Saved entries
● ● ●

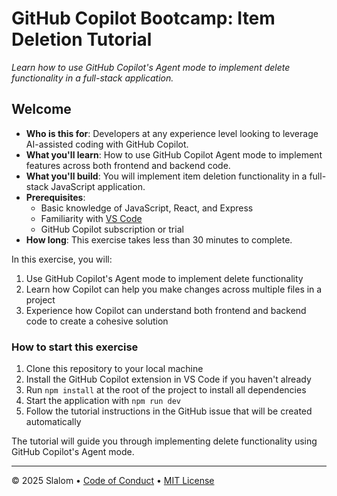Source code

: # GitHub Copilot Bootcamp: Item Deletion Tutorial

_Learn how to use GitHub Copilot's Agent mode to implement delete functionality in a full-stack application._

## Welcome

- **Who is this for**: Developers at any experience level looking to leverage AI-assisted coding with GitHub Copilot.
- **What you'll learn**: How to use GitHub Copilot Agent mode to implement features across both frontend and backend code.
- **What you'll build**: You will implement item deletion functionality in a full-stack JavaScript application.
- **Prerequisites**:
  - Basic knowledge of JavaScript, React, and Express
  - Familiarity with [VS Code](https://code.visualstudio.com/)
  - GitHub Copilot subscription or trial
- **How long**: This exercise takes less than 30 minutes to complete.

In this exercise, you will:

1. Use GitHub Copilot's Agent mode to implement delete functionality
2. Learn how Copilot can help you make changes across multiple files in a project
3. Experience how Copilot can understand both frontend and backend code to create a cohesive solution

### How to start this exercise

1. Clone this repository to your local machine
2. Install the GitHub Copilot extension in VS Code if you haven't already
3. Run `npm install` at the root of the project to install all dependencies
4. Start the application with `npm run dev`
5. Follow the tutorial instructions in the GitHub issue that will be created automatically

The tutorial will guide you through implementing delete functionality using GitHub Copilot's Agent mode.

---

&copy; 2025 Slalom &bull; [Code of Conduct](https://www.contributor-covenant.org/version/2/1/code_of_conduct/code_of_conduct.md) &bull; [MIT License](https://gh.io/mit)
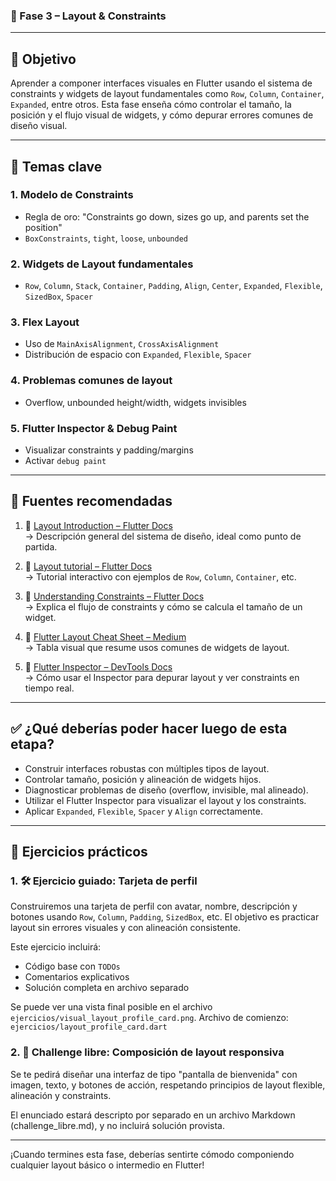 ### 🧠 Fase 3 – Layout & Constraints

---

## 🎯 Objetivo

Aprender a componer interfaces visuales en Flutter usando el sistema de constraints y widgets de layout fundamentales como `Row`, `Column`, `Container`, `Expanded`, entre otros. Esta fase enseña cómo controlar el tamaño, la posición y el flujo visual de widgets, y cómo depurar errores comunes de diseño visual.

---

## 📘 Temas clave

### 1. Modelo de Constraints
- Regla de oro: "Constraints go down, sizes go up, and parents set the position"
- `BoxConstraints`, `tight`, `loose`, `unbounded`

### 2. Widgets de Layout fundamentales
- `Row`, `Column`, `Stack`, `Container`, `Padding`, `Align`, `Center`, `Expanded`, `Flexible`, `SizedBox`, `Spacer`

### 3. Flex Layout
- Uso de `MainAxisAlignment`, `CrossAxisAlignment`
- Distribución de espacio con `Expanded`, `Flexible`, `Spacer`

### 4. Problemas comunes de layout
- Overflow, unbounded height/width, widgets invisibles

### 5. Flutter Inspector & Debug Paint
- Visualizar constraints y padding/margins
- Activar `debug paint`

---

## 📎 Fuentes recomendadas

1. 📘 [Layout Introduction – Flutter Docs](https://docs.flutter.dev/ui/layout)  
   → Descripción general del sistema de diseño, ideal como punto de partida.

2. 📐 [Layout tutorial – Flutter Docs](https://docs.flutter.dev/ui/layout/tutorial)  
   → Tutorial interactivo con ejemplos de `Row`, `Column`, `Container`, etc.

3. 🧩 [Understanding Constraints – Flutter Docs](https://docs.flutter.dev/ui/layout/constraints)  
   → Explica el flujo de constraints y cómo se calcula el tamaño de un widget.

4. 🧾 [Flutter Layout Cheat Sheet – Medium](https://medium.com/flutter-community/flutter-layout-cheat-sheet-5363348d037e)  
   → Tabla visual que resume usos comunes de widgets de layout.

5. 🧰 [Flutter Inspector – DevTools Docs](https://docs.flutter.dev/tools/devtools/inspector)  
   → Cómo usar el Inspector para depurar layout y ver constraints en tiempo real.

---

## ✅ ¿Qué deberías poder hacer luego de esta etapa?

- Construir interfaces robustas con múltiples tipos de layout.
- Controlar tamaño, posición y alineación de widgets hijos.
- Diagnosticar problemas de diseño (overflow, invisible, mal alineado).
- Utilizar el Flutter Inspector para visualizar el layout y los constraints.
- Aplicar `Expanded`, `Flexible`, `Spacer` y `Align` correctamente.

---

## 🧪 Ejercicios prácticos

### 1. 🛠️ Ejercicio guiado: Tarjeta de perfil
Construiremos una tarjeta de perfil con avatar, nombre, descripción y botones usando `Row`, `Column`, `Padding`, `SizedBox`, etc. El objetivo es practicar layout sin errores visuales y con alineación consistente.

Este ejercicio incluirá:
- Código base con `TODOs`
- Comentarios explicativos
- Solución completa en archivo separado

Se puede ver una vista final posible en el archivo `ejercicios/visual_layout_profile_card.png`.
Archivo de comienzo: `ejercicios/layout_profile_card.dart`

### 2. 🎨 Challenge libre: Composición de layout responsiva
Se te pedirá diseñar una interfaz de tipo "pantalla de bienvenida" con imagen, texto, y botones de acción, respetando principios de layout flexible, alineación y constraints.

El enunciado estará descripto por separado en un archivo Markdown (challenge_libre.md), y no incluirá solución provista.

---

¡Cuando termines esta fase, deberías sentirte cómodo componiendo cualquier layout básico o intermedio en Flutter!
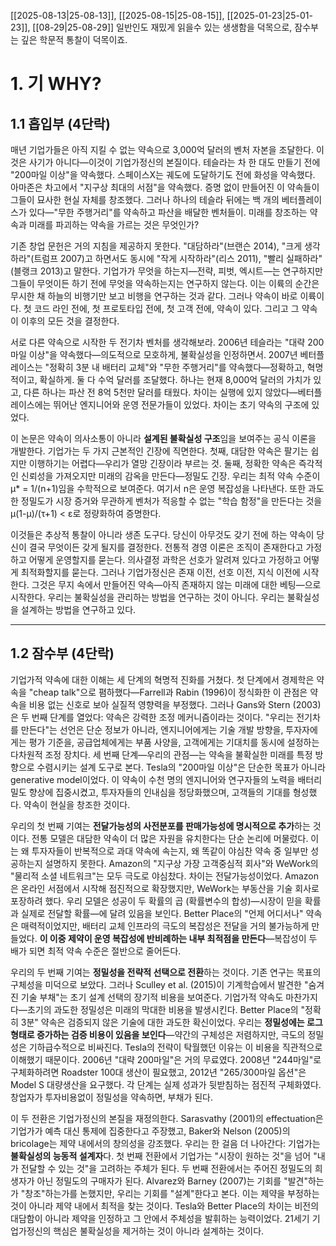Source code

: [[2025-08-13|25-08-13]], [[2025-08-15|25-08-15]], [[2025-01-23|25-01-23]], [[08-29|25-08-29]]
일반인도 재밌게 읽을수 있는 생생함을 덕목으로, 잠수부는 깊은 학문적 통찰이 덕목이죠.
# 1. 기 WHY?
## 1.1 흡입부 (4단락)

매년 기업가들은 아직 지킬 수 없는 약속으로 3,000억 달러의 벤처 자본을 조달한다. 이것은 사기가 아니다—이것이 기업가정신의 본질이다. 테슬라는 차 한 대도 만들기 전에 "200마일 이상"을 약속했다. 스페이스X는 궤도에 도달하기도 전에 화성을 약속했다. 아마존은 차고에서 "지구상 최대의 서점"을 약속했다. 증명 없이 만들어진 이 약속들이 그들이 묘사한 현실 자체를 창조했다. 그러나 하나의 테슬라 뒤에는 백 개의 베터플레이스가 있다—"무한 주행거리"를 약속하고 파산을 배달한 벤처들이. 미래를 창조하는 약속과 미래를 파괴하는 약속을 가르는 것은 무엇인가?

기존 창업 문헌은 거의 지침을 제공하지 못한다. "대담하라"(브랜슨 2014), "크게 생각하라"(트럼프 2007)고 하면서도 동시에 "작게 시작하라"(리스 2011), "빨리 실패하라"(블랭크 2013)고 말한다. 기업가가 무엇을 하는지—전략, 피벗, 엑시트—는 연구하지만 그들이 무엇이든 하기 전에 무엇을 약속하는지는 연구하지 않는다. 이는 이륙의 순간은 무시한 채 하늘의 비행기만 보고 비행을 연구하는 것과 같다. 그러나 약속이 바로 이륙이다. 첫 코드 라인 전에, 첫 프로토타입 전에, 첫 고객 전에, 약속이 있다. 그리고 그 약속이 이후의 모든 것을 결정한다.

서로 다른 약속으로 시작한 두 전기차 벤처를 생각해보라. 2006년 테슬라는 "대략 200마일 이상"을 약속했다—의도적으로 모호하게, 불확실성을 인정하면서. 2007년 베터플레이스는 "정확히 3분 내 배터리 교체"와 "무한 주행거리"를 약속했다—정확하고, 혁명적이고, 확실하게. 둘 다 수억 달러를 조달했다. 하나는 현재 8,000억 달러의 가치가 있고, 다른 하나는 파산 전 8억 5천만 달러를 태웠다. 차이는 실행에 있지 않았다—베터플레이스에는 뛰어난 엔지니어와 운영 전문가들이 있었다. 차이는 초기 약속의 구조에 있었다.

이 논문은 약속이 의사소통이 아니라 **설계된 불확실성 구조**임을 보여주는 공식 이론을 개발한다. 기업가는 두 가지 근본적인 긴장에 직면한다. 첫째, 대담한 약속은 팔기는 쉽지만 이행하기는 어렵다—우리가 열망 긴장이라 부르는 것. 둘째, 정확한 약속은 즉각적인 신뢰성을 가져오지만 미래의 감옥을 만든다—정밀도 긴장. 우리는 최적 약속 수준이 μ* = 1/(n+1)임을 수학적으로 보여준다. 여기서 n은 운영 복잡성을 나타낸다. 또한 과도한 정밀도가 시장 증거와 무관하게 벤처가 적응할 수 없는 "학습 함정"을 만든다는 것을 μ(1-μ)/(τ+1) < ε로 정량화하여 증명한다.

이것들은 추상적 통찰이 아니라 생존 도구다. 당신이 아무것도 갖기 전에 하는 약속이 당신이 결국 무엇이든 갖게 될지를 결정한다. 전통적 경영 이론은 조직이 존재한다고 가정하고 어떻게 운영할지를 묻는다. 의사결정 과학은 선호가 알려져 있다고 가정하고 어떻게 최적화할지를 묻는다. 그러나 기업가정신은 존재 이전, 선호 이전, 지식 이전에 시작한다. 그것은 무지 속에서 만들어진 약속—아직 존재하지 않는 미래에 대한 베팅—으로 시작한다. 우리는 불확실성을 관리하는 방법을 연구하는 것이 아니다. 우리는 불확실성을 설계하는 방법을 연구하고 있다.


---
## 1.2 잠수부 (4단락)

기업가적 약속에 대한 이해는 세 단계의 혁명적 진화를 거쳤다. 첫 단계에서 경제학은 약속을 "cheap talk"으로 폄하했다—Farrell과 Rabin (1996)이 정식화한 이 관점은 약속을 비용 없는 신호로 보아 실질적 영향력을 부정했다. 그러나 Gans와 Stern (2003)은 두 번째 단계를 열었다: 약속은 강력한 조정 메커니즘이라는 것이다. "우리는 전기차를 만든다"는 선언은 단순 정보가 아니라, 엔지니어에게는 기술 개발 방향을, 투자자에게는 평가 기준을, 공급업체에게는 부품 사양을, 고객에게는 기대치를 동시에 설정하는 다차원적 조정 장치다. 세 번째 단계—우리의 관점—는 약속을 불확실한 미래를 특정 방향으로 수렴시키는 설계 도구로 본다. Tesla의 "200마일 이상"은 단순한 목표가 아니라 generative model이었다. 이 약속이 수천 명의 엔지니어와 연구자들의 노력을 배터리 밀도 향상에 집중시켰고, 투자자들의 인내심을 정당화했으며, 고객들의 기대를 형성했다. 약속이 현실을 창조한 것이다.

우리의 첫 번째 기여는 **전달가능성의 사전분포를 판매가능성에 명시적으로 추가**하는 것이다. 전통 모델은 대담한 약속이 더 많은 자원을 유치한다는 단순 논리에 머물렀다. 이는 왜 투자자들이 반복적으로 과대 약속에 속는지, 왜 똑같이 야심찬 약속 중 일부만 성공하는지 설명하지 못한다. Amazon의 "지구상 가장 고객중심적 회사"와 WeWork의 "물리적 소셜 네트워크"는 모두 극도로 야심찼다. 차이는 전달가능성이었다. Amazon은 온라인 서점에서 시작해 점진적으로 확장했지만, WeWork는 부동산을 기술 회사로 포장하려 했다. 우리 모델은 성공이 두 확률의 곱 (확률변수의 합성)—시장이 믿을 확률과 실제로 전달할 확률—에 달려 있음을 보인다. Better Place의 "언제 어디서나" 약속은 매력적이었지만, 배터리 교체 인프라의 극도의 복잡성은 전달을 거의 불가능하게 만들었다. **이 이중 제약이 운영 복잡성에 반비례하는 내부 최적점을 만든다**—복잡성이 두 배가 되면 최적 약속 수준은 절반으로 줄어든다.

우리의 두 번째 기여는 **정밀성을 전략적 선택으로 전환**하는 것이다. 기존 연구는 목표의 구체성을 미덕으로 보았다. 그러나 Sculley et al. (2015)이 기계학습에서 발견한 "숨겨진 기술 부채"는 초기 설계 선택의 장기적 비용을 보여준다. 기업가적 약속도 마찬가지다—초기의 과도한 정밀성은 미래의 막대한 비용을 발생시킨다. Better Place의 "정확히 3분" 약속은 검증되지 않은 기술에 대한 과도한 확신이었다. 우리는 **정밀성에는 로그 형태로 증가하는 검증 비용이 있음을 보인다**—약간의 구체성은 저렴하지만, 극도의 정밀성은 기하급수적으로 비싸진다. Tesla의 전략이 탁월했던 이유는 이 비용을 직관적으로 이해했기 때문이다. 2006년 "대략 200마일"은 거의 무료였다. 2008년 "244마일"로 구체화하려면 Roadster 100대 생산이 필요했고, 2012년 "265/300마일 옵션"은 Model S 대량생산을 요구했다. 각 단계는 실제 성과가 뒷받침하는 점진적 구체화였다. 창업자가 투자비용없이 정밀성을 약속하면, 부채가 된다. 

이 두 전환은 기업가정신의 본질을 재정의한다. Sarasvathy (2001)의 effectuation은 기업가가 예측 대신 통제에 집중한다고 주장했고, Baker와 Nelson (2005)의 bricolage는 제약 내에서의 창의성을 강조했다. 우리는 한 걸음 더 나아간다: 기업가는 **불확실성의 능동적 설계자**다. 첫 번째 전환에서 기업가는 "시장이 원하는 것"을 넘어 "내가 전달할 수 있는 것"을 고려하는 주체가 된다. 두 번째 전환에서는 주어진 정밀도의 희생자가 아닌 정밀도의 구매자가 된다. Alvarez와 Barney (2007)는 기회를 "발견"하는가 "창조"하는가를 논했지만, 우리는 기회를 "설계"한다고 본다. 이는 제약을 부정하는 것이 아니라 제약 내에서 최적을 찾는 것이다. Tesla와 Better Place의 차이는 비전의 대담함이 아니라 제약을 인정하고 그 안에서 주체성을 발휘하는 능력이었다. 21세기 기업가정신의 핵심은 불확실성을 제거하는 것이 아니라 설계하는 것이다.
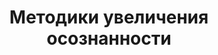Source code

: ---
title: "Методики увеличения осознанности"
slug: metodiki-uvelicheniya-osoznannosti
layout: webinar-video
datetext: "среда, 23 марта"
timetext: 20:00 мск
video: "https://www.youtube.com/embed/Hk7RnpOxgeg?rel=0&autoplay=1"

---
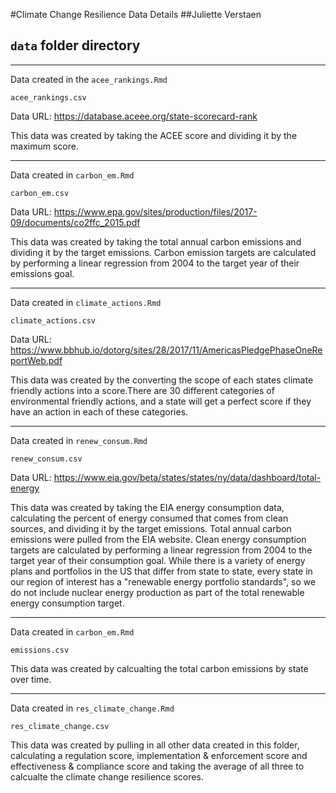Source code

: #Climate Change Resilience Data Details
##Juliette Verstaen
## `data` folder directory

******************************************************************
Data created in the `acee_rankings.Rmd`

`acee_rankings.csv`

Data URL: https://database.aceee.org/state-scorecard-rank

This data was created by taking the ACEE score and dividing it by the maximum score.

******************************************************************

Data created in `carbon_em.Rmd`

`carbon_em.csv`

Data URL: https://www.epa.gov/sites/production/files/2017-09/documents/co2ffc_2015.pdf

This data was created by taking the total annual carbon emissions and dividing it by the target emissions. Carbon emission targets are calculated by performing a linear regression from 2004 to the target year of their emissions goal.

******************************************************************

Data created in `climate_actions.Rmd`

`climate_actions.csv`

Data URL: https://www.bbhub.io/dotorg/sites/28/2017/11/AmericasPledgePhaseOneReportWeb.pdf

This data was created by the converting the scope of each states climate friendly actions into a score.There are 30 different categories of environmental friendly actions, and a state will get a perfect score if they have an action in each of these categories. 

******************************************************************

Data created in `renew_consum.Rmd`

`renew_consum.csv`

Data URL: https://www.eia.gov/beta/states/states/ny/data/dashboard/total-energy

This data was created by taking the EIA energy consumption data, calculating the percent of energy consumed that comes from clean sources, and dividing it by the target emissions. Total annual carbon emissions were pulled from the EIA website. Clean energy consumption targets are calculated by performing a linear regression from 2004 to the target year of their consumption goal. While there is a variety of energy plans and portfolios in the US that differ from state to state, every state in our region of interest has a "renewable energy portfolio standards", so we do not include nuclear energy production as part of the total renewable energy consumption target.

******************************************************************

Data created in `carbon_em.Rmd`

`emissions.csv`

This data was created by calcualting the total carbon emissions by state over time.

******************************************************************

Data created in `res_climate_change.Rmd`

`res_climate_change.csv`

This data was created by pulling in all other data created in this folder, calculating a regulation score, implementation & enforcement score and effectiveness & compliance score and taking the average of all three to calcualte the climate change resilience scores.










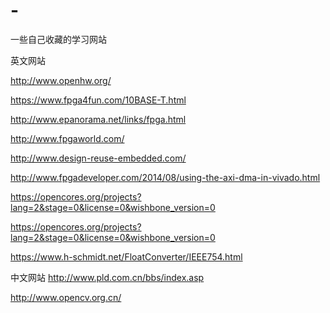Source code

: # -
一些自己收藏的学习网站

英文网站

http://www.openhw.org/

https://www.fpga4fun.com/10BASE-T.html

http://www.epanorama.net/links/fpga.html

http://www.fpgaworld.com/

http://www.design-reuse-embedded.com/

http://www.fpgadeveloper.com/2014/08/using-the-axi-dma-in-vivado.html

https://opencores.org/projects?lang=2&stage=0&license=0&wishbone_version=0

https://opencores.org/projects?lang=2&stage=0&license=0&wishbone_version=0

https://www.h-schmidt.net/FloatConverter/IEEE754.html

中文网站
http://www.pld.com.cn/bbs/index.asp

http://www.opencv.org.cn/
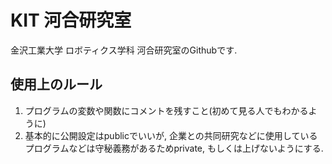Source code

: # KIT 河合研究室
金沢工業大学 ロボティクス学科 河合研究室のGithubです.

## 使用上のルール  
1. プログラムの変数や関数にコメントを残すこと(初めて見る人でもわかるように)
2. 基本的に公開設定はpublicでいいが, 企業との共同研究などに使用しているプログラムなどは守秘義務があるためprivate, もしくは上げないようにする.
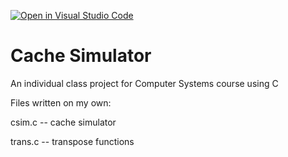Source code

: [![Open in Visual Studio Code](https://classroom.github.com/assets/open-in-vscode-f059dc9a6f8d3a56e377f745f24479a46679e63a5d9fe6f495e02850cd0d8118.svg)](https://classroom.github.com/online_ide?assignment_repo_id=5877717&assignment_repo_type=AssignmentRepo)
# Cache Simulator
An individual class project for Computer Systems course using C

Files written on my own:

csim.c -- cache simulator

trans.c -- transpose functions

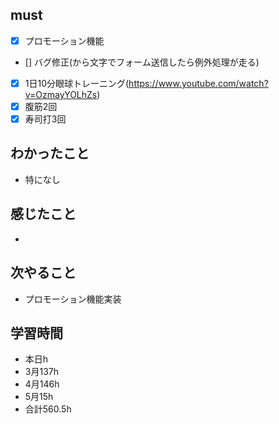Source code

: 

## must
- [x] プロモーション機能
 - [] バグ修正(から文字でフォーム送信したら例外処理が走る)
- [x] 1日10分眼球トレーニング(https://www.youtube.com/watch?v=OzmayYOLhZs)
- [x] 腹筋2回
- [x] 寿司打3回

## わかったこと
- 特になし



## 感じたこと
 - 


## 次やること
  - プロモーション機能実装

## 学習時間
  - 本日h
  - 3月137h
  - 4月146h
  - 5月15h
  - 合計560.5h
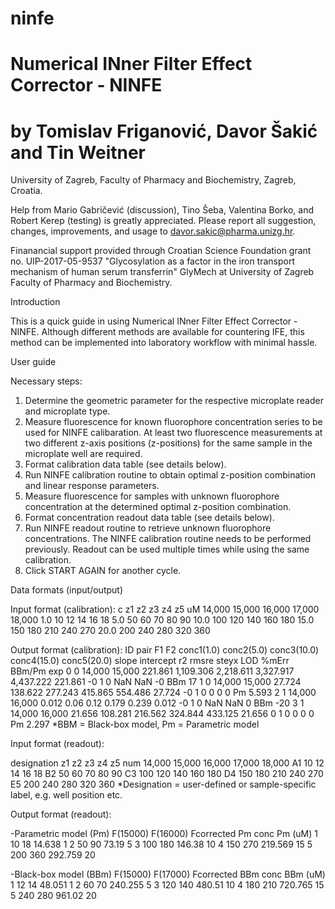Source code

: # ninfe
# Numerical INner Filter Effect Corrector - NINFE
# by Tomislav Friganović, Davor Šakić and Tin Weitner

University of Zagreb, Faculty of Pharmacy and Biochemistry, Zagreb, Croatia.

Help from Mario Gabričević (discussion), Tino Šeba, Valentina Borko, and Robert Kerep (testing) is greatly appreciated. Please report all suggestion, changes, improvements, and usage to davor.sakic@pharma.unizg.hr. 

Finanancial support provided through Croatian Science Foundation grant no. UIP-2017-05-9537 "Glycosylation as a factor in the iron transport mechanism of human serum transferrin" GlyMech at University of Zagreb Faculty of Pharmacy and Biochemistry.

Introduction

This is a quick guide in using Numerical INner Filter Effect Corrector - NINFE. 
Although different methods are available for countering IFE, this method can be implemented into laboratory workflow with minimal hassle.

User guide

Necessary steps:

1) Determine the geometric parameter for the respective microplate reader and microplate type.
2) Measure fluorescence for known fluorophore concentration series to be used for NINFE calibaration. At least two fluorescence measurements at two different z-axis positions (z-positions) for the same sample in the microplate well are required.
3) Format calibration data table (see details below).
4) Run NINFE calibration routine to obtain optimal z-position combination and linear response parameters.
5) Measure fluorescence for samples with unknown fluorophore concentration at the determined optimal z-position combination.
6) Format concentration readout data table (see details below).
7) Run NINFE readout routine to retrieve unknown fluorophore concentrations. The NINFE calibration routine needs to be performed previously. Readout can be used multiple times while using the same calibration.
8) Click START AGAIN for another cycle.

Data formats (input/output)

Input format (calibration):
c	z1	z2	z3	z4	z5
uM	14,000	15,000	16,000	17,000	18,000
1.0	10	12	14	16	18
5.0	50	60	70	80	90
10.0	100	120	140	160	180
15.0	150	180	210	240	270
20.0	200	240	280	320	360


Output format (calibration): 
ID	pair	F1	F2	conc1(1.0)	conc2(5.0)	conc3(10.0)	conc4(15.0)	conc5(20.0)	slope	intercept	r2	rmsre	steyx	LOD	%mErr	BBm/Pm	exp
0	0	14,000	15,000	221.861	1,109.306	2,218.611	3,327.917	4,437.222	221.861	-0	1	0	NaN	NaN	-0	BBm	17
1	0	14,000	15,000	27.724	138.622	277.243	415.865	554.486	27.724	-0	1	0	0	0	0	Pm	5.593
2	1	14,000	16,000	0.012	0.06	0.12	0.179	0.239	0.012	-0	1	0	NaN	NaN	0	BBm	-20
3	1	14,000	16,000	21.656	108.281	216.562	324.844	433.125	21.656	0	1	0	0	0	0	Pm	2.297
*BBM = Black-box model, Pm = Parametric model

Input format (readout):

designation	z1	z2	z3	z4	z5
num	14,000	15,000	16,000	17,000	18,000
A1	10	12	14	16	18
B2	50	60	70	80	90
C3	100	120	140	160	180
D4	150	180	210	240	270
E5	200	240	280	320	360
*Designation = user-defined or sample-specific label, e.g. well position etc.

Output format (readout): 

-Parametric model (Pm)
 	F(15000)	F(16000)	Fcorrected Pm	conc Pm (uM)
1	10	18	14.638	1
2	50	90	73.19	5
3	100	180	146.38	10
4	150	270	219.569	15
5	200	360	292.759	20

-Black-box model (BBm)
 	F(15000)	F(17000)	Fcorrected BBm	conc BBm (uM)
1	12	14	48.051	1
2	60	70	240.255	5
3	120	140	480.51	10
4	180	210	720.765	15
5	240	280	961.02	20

● ● ●

Action item >>
From the data above, gather every line that includes the word "optimal".

Written solution >>
4) Run NINFE calibration routine to obtain optimal z-position combination and linear response parameters.
5) Measure fluorescence for samples with unknown fluorophore concentration at the determined optimal z-position combination.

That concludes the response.